--- What you will do ---
Leave the pictures out and quote every line from the start of the listing to the line with "hazır bir oyun", inclusive.

--- Given records ---

----------------------------------------

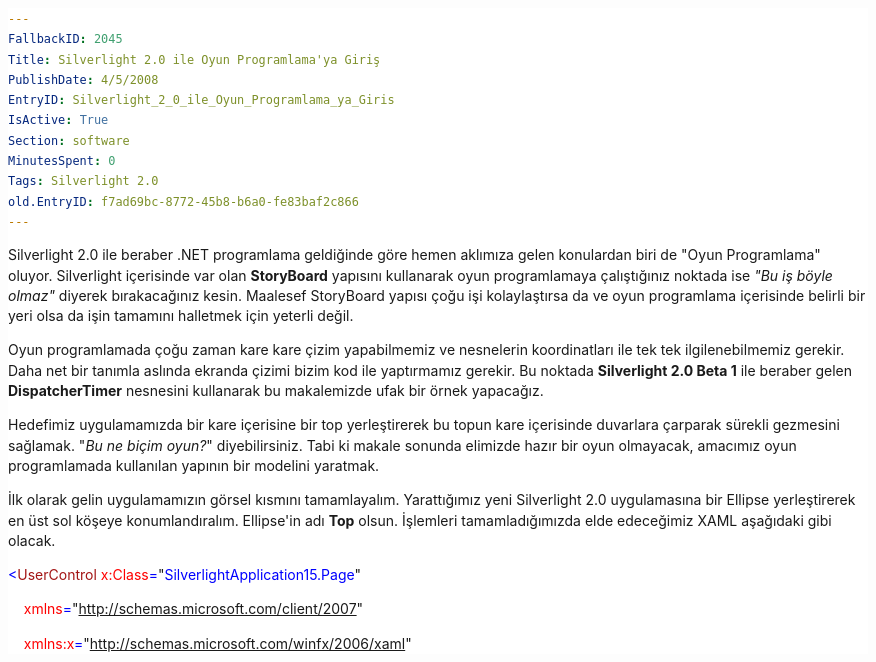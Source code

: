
 ```yaml
---
FallbackID: 2045
Title: Silverlight 2.0 ile Oyun Programlama'ya Giriş
PublishDate: 4/5/2008
EntryID: Silverlight_2_0_ile_Oyun_Programlama_ya_Giris
IsActive: True
Section: software
MinutesSpent: 0
Tags: Silverlight 2.0
old.EntryID: f7ad69bc-8772-45b8-b6a0-fe83baf2c866
---
```

Silverlight 2.0 ile beraber .NET programlama geldiğinde göre hemen
aklımıza gelen konulardan biri de "Oyun Programlama" oluyor. Silverlight
içerisinde var olan **StoryBoard** yapısını kullanarak oyun
programlamaya çalıştığınız noktada ise *"Bu iş böyle olmaz"* diyerek
bırakacağınız kesin. Maalesef StoryBoard yapısı çoğu işi kolaylaştırsa
da ve oyun programlama içerisinde belirli bir yeri olsa da işin tamamını
halletmek için yeterli değil.

Oyun programlamada çoğu zaman kare kare çizim yapabilmemiz ve nesnelerin
koordinatları ile tek tek ilgilenebilmemiz gerekir. Daha net bir tanımla
aslında ekranda çizimi bizim kod ile yaptırmamız gerekir. Bu noktada
**Silverlight 2.0 Beta 1** ile beraber gelen **DispatcherTimer**
nesnesini kullanarak bu makalemizde ufak bir örnek yapacağız.

Hedefimiz uygulamamızda bir kare içerisine bir top yerleştirerek bu
topun kare içerisinde duvarlara çarparak sürekli gezmesini sağlamak.
"*Bu ne biçim oyun?*" diyebilirsiniz. Tabi ki makale sonunda elimizde
hazır bir oyun olmayacak, amacımız oyun programlamada kullanılan yapının
bir modelini yaratmak.

İlk olarak gelin uygulamamızın görsel kısmını tamamlayalım. Yarattığımız
yeni Silverlight 2.0 uygulamasına bir Ellipse yerleştirerek en üst sol
köşeye konumlandıralım. Ellipse'in adı **Top** olsun. İşlemleri
tamamladığımızda elde edeceğimiz XAML aşağıdaki gibi olacak.

<span style="color: blue;">\<</span><span
style="color: #a31515;">UserControl</span><span style="color: blue;">
</span><span style="color: red;">x:Class</span><span
style="color: blue;">=</span>"<span
style="color: blue;">SilverlightApplication15.Page</span>"

<span style="color: blue;">    </span><span
style="color: red;">xmlns</span><span
style="color: blue;">=</span>"<span
style="color: blue;">http://schemas.microsoft.com/client/2007</span>"

<span style="color: blue;">    </span><span
style="color: red;">xmlns:x</span><span
style="color: blue;">=</span>"<span
style="color: blue;">http://schemas.microsoft.com/winfx/2006/xaml</span>"
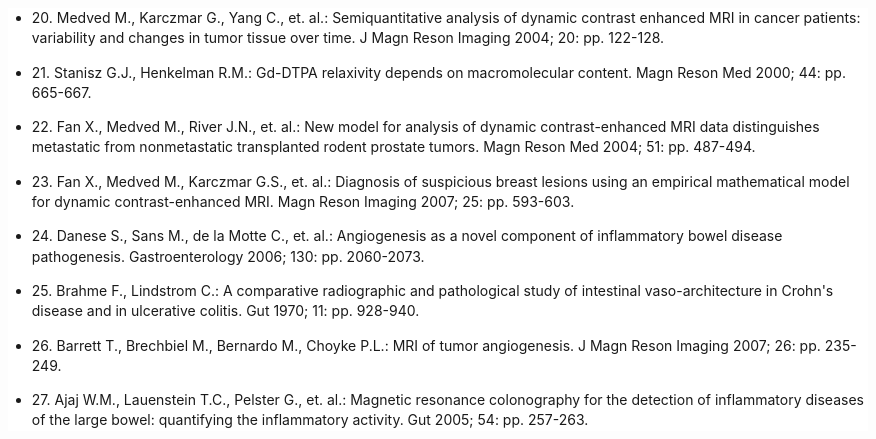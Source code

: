 
- 20\. Medved M., Karczmar G., Yang C., et. al.: Semiquantitative analysis of dynamic contrast enhanced MRI in cancer patients: variability and changes in tumor tissue over time. J Magn Reson Imaging 2004; 20: pp. 122-128.


- 21\. Stanisz G.J., Henkelman R.M.: Gd-DTPA relaxivity depends on macromolecular content. Magn Reson Med 2000; 44: pp. 665-667.


- 22\. Fan X., Medved M., River J.N., et. al.: New model for analysis of dynamic contrast-enhanced MRI data distinguishes metastatic from nonmetastatic transplanted rodent prostate tumors. Magn Reson Med 2004; 51: pp. 487-494.


- 23\. Fan X., Medved M., Karczmar G.S., et. al.: Diagnosis of suspicious breast lesions using an empirical mathematical model for dynamic contrast-enhanced MRI. Magn Reson Imaging 2007; 25: pp. 593-603.


- 24\. Danese S., Sans M., de la Motte C., et. al.: Angiogenesis as a novel component of inflammatory bowel disease pathogenesis. Gastroenterology 2006; 130: pp. 2060-2073.


- 25\. Brahme F., Lindstrom C.: A comparative radiographic and pathological study of intestinal vaso-architecture in Crohn's disease and in ulcerative colitis. Gut 1970; 11: pp. 928-940.


- 26\. Barrett T., Brechbiel M., Bernardo M., Choyke P.L.: MRI of tumor angiogenesis. J Magn Reson Imaging 2007; 26: pp. 235-249.


- 27\. Ajaj W.M., Lauenstein T.C., Pelster G., et. al.: Magnetic resonance colonography for the detection of inflammatory diseases of the large bowel: quantifying the inflammatory activity. Gut 2005; 54: pp. 257-263.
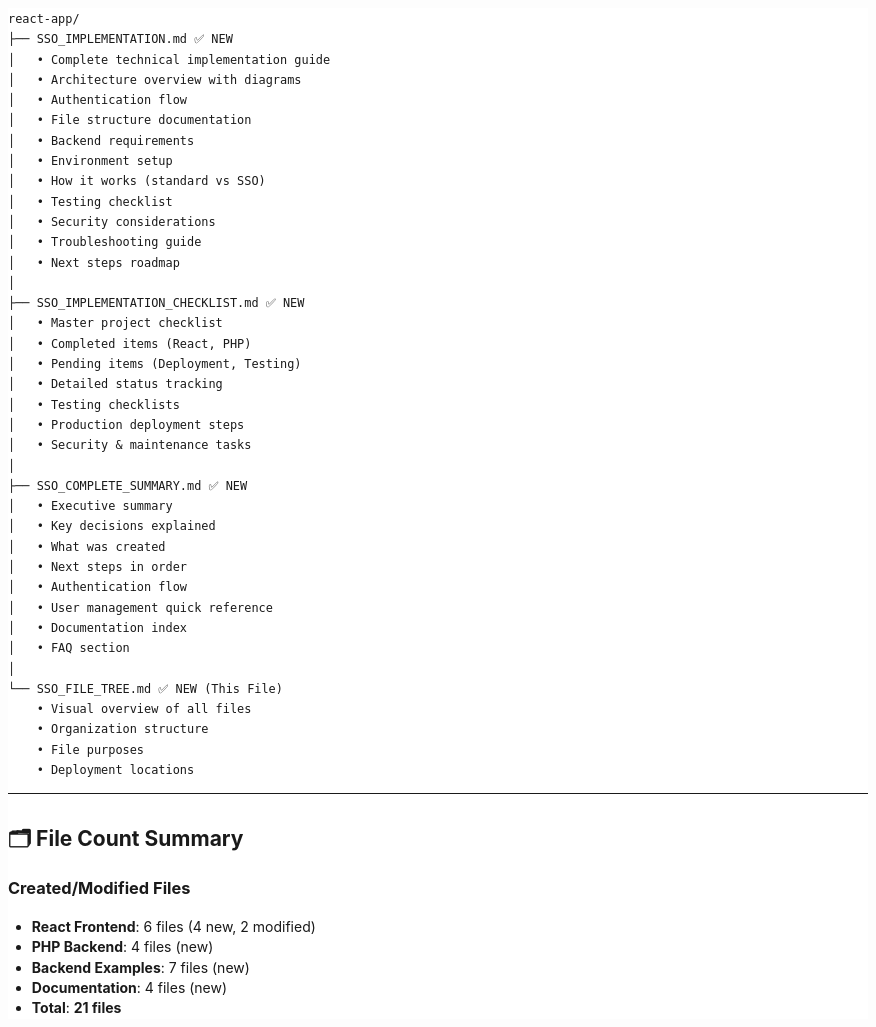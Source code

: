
 ```
react-app/
├── SSO_IMPLEMENTATION.md ✅ NEW
│   • Complete technical implementation guide
│   • Architecture overview with diagrams
│   • Authentication flow
│   • File structure documentation
│   • Backend requirements
│   • Environment setup
│   • How it works (standard vs SSO)
│   • Testing checklist
│   • Security considerations
│   • Troubleshooting guide
│   • Next steps roadmap
│
├── SSO_IMPLEMENTATION_CHECKLIST.md ✅ NEW
│   • Master project checklist
│   • Completed items (React, PHP)
│   • Pending items (Deployment, Testing)
│   • Detailed status tracking
│   • Testing checklists
│   • Production deployment steps
│   • Security & maintenance tasks
│
├── SSO_COMPLETE_SUMMARY.md ✅ NEW
│   • Executive summary
│   • Key decisions explained
│   • What was created
│   • Next steps in order
│   • Authentication flow
│   • User management quick reference
│   • Documentation index
│   • FAQ section
│
└── SSO_FILE_TREE.md ✅ NEW (This File)
    • Visual overview of all files
    • Organization structure
    • File purposes
    • Deployment locations
```

---

## 🗂️ File Count Summary

### Created/Modified Files
- **React Frontend**: 6 files (4 new, 2 modified)
- **PHP Backend**: 4 files (new)
- **Backend Examples**: 7 files (new)
- **Documentation**: 4 files (new)
- **Total**: **21 files**

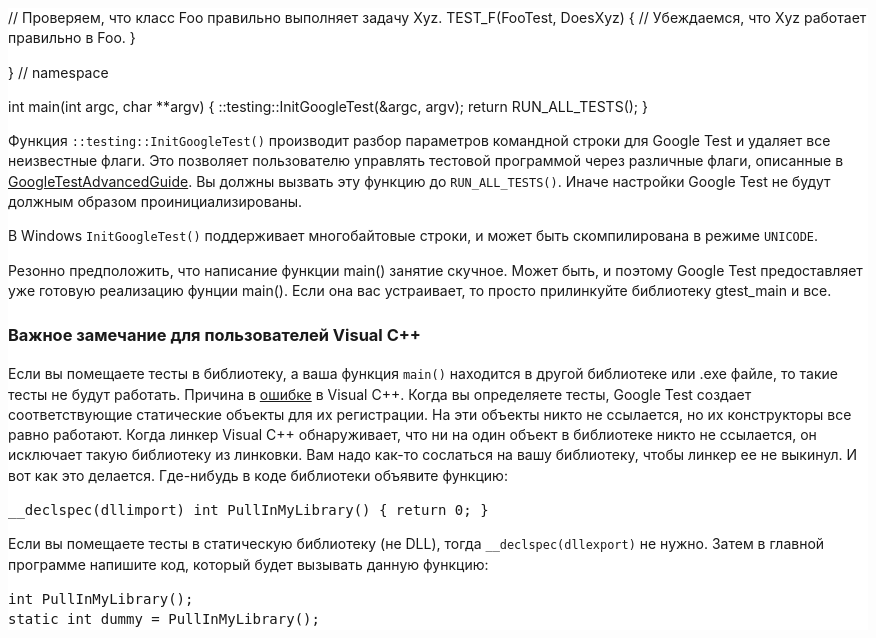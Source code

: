 <span class="c1">// Проверяем, что класс Foo правильно выполняет задачу Xyz.</span>
<span class="n">TEST_F</span><span class="p">(</span><span class="n">FooTest</span><span class="p">,</span> <span class="n">DoesXyz</span><span class="p">)</span> <span class="p">{</span>
  <span class="c1">// Убеждаемся, что Xyz работает правильно в Foo.</span>
<span class="p">}</span>

<span class="p">}</span>  <span class="c1">// namespace</span>

<span class="kt">int</span> <span class="n">main</span><span class="p">(</span><span class="kt">int</span> <span class="n">argc</span><span class="p">,</span> <span class="kt">char</span> <span class="o">**</span><span class="n">argv</span><span class="p">)</span> <span class="p">{</span>
  <span class="o">::</span><span class="n">testing</span><span class="o">::</span><span class="n">InitGoogleTest</span><span class="p">(</span><span class="o">&amp;</span><span class="n">argc</span><span class="p">,</span> <span class="n">argv</span><span class="p">);</span>
  <span class="k">return</span> <span class="nf">RUN_ALL_TESTS</span><span class="p">();</span>
<span class="p">}</span>
</pre></div>


<p>Функция <code>::testing::InitGoogleTest()</code> производит разбор параметров командной строки для Google Test и удаляет все неизвестные флаги. Это позволяет пользователю управлять тестовой программой через различные флаги, описанные в <a data-is-external-link="true" href="https://github.com/google/googletest/blob/master/googletest/docs/AdvancedGuide.md" rel="nofollow">GoogleTestAdvancedGuide</a>. Вы должны вызвать эту функцию до <code>RUN_ALL_TESTS()</code>. Иначе настройки Google Test не будут должным образом проинициализированы.</p>
<p>В Windows <code>InitGoogleTest()</code> поддерживает многобайтовые строки, и может быть скомпилирована в режиме <code>UNICODE</code>.</p>
<p>Резонно предположить, что написание функции main() занятие скучное. Может быть, и поэтому Google Test предоставляет уже готовую реализацию фунции main(). Если она вас устраивает, то просто прилинкуйте библиотеку gtest_main и все.</p>
<h3 id="markdown-header-visual-c">Важное замечание для пользователей Visual C++</h3>
<p>Если вы помещаете тесты в библиотеку, а ваша функция <code>main()</code> находится в другой библиотеке или .exe файле, то такие тесты не будут работать. Причина в <a data-is-external-link="true" href="https://connect.microsoft.com/feedback/viewfeedback.aspx?FeedbackID=244410&amp;siteid=210" rel="nofollow">ошибке</a> в Visual C++. Когда вы определяете тесты, Google Test создает соответствующие статические объекты для их регистрации. На эти объекты никто не ссылается, но их конструкторы все равно работают. Когда линкер Visual C++ обнаруживает, что ни на один объект в библиотеке никто не ссылается, он исключает такую библиотеку из линковки. Вам надо как-то сослаться на вашу библиотеку, чтобы линкер ее не выкинул. И вот как это делается. Где-нибудь в коде библиотеки объявите функцию:</p>
<div class="codehilite language-c++"><pre><span></span><span class="kr">__declspec</span><span class="p">(</span><span class="n">dllimport</span><span class="p">)</span> <span class="kt">int</span> <span class="n">PullInMyLibrary</span><span class="p">()</span> <span class="p">{</span> <span class="k">return</span> <span class="mi">0</span><span class="p">;</span> <span class="p">}</span>
</pre></div>


<p>Если вы помещаете тесты в статическую библиотеку (не DLL), тогда <code>__declspec(dllexport)</code> не нужно. Затем в главной программе напишите код, который будет вызывать данную функцию:</p>
<div class="codehilite language-c++"><pre><span></span><span class="kt">int</span> <span class="nf">PullInMyLibrary</span><span class="p">();</span>
<span class="k">static</span> <span class="kt">int</span> <span class="n">dummy</span> <span class="o">=</span> <span class="n">PullInMyLibrary</span><span class="p">();</span>
</pre></div>
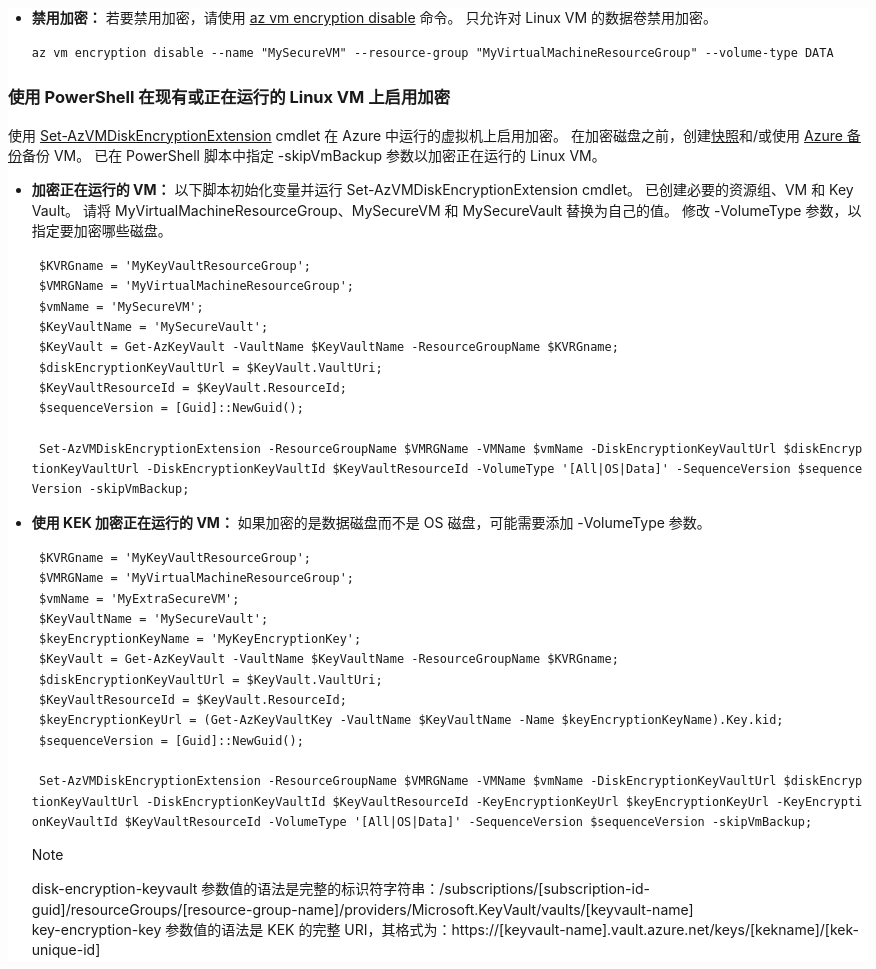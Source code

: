 - **禁用加密：** 若要禁用加密，请使用 [az vm encryption disable](/cli/azure/vm/encryption#az-vm-encryption-disable) 命令。 只允许对 Linux VM 的数据卷禁用加密。

     ```azurecli-interactive
     az vm encryption disable --name "MySecureVM" --resource-group "MyVirtualMachineResourceGroup" --volume-type DATA
     ```

### <a name="enable-encryption-on-an-existing-or-running-linux-vm-using-powershell"></a>使用 PowerShell 在现有或正在运行的 Linux VM 上启用加密
使用 [Set-AzVMDiskEncryptionExtension](/powershell/module/az.compute/set-azvmdiskencryptionextension) cmdlet 在 Azure 中运行的虚拟机上启用加密。 在加密磁盘之前，创建[快照](snapshot-copy-managed-disk.md)和/或使用 [Azure 备份](../../backup/backup-azure-vms-encryption.md)备份 VM。 已在 PowerShell 脚本中指定 -skipVmBackup 参数以加密正在运行的 Linux VM。

-  **加密正在运行的 VM：** 以下脚本初始化变量并运行 Set-AzVMDiskEncryptionExtension cmdlet。 已创建必要的资源组、VM 和 Key Vault。 请将 MyVirtualMachineResourceGroup、MySecureVM 和 MySecureVault 替换为自己的值。 修改 -VolumeType 参数，以指定要加密哪些磁盘。

     ```azurepowershell
      $KVRGname = 'MyKeyVaultResourceGroup';
      $VMRGName = 'MyVirtualMachineResourceGroup';
      $vmName = 'MySecureVM';
      $KeyVaultName = 'MySecureVault';
      $KeyVault = Get-AzKeyVault -VaultName $KeyVaultName -ResourceGroupName $KVRGname;
      $diskEncryptionKeyVaultUrl = $KeyVault.VaultUri;
      $KeyVaultResourceId = $KeyVault.ResourceId;
      $sequenceVersion = [Guid]::NewGuid();  

      Set-AzVMDiskEncryptionExtension -ResourceGroupName $VMRGName -VMName $vmName -DiskEncryptionKeyVaultUrl $diskEncryptionKeyVaultUrl -DiskEncryptionKeyVaultId $KeyVaultResourceId -VolumeType '[All|OS|Data]' -SequenceVersion $sequenceVersion -skipVmBackup;
     ```
- **使用 KEK 加密正在运行的 VM：** 如果加密的是数据磁盘而不是 OS 磁盘，可能需要添加 -VolumeType 参数。 

     ```azurepowershell
      $KVRGname = 'MyKeyVaultResourceGroup';
      $VMRGName = 'MyVirtualMachineResourceGroup';
      $vmName = 'MyExtraSecureVM';
      $KeyVaultName = 'MySecureVault';
      $keyEncryptionKeyName = 'MyKeyEncryptionKey';
      $KeyVault = Get-AzKeyVault -VaultName $KeyVaultName -ResourceGroupName $KVRGname;
      $diskEncryptionKeyVaultUrl = $KeyVault.VaultUri;
      $KeyVaultResourceId = $KeyVault.ResourceId;
      $keyEncryptionKeyUrl = (Get-AzKeyVaultKey -VaultName $KeyVaultName -Name $keyEncryptionKeyName).Key.kid;
      $sequenceVersion = [Guid]::NewGuid();  

      Set-AzVMDiskEncryptionExtension -ResourceGroupName $VMRGName -VMName $vmName -DiskEncryptionKeyVaultUrl $diskEncryptionKeyVaultUrl -DiskEncryptionKeyVaultId $KeyVaultResourceId -KeyEncryptionKeyUrl $keyEncryptionKeyUrl -KeyEncryptionKeyVaultId $KeyVaultResourceId -VolumeType '[All|OS|Data]' -SequenceVersion $sequenceVersion -skipVmBackup;
     ```

    >[!NOTE]
    > disk-encryption-keyvault 参数值的语法是完整的标识符字符串：/subscriptions/[subscription-id-guid]/resourceGroups/[resource-group-name]/providers/Microsoft.KeyVault/vaults/[keyvault-name]</br> key-encryption-key 参数值的语法是 KEK 的完整 URI，其格式为：https://[keyvault-name].vault.azure.net/keys/[kekname]/[kek-unique-id]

----------------------------------------

--- Reply to the task ---
Source code

:
 ```yaml
---
FallbackID: 2045
Title: Silverlight 2.0 ile Oyun Programlama'ya Giriş
PublishDate: 4/5/2008
EntryID: Silverlight_2_0_ile_Oyun_Programlama_ya_Giris
IsActive: True
Section: software
MinutesSpent: 0
Tags: Silverlight 2.0
old.EntryID: f7ad69bc-8772-45b8-b6a0-fe83baf2c866
---
```

Silverlight 2.0 ile beraber .NET programlama geldiğinde göre hemen
aklımıza gelen konulardan biri de "Oyun Programlama" oluyor. Silverlight
içerisinde var olan **StoryBoard** yapısını kullanarak oyun
programlamaya çalıştığınız noktada ise *"Bu iş böyle olmaz"* diyerek
bırakacağınız kesin. Maalesef StoryBoard yapısı çoğu işi kolaylaştırsa
da ve oyun programlama içerisinde belirli bir yeri olsa da işin tamamını
halletmek için yeterli değil.

Oyun programlamada çoğu zaman kare kare çizim yapabilmemiz ve nesnelerin
koordinatları ile tek tek ilgilenebilmemiz gerekir. Daha net bir tanımla
aslında ekranda çizimi bizim kod ile yaptırmamız gerekir. Bu noktada
**Silverlight 2.0 Beta 1** ile beraber gelen **DispatcherTimer**
nesnesini kullanarak bu makalemizde ufak bir örnek yapacağız.

Hedefimiz uygulamamızda bir kare içerisine bir top yerleştirerek bu
topun kare içerisinde duvarlara çarparak sürekli gezmesini sağlamak.
"*Bu ne biçim oyun?*" diyebilirsiniz. Tabi ki makale sonunda elimizde
hazır bir oyun olmayacak, amacımız oyun programlamada kullanılan yapının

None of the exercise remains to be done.